My mamy 12 miesięczną szwajcarkę,zachowywała się podobnie jak Haidi,do tej pory jeśli ją coś zainteresuje ,to siada i się gapi

,dopiero jak się napatrzy na to "coś" (najczęściej są to ciekawe obiekty typu:ptaki,barany,kobieta w pelerynie i kapeluszu,przeszukiwacz śmietników z wózkiem,rodzinka z gromadką dzieciaków itd. ...) łaskawie wstaje i idziemy dalej

Myślę,że to nie upór psa(z pewnością też nie zmęczenie-psa trudno zmęczyć spacerem,no chyba,że upał straszny)tylko ciekawość i skłonność ras pasterskich do obserwacji otoczenia.Kiedyś Jokusię zainteresował sąsiad,który w pośpiechu pakował coś do samochodu-wyszłam na super wścibską babę,bo Joka ,ważąca już wtedy ok.30kg. usiadła i bezwstydnie gapiła się z ogromnym zainteresowaniem(a ja z nią

,bo nie mogłam jej odciągnąć) .Do tej pory to gapiostwo Jokusi się zdarza.
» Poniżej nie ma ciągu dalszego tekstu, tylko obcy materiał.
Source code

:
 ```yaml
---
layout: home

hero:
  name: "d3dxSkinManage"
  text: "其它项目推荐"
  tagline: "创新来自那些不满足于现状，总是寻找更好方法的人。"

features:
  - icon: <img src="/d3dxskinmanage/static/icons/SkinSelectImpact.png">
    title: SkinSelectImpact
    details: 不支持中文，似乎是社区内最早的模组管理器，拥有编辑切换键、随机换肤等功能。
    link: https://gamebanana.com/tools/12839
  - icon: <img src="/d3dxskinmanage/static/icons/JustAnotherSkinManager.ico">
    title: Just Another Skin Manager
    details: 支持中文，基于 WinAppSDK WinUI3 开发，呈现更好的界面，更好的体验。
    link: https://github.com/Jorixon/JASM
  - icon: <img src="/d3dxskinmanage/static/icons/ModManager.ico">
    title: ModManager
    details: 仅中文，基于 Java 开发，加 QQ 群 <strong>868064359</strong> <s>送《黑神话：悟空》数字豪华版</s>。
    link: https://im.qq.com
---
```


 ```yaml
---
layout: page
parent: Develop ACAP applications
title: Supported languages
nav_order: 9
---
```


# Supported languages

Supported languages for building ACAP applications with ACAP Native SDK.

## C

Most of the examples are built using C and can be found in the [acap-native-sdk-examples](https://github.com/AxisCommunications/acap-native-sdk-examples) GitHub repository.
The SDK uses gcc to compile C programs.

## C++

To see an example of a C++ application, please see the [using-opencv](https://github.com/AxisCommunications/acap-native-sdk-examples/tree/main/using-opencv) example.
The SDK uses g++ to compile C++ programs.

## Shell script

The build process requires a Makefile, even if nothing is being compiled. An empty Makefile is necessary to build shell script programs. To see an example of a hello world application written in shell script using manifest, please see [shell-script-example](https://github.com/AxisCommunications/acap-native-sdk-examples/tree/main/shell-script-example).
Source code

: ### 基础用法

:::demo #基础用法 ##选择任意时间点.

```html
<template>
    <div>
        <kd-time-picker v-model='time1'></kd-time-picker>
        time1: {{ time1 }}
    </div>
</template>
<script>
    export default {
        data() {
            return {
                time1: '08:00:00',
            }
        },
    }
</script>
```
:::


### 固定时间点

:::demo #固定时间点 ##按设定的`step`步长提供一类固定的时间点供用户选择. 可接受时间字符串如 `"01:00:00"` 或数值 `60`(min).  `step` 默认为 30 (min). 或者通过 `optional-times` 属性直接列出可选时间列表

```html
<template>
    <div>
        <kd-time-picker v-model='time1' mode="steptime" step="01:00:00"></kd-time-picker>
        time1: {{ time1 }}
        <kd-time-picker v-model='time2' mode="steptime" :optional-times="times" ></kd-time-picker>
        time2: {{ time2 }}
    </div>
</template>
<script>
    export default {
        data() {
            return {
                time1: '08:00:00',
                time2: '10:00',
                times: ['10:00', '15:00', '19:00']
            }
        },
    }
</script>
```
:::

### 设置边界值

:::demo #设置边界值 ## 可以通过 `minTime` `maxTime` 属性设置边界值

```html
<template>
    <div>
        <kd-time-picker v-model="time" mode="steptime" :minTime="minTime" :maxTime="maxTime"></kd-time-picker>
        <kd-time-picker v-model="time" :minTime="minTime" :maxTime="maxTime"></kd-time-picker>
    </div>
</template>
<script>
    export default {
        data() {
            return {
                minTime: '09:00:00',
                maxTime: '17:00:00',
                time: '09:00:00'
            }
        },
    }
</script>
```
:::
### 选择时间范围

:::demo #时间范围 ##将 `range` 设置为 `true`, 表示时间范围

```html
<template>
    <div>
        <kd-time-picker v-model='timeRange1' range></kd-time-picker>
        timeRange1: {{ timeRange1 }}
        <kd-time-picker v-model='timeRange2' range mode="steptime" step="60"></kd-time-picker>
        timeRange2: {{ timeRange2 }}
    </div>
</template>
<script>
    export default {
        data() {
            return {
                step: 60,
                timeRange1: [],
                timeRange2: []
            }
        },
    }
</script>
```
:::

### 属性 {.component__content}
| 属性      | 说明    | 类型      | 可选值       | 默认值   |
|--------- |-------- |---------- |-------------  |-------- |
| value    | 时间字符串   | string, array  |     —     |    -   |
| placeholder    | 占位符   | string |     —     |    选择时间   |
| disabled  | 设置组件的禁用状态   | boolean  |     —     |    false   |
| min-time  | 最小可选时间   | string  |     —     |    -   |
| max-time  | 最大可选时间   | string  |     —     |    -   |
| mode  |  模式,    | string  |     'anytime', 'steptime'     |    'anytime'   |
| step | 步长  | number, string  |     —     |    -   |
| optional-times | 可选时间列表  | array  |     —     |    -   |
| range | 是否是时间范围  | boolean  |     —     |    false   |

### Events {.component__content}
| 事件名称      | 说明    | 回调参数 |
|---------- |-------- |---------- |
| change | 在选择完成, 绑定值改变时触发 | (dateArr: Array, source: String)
Oczywiście ,jeśli się spieszymy to nie jest śmieszne

zwłaszcza jeśli nasza 50 kg pupilka chce akurat poobserwować jakiś obiekt-mamy wtedy sposób-zaczynamy wołać i biec,wtedy zazwyczaj Joka raczy wstać i biegnie za nami,bo jest to dla niej sygnał do zabawy ,ale nie zawsze jest to sposób skuteczny

Można też mieć w kieszeni ulubioną piszczącą piłeczkę-gdy psina siedzi,a my wolelibyśmy iść dalej,piszczymy piłką,rzucamy psu i w ten sposób odciągamy uwagę .
My już wiemy ,że dla Joki musimy mieć na spacerze duuużo czasu ,bo skłonność do obserwacji została,ale na pewno nie jest to uciążliwe,tak jak we wczesnym szczenięctwie.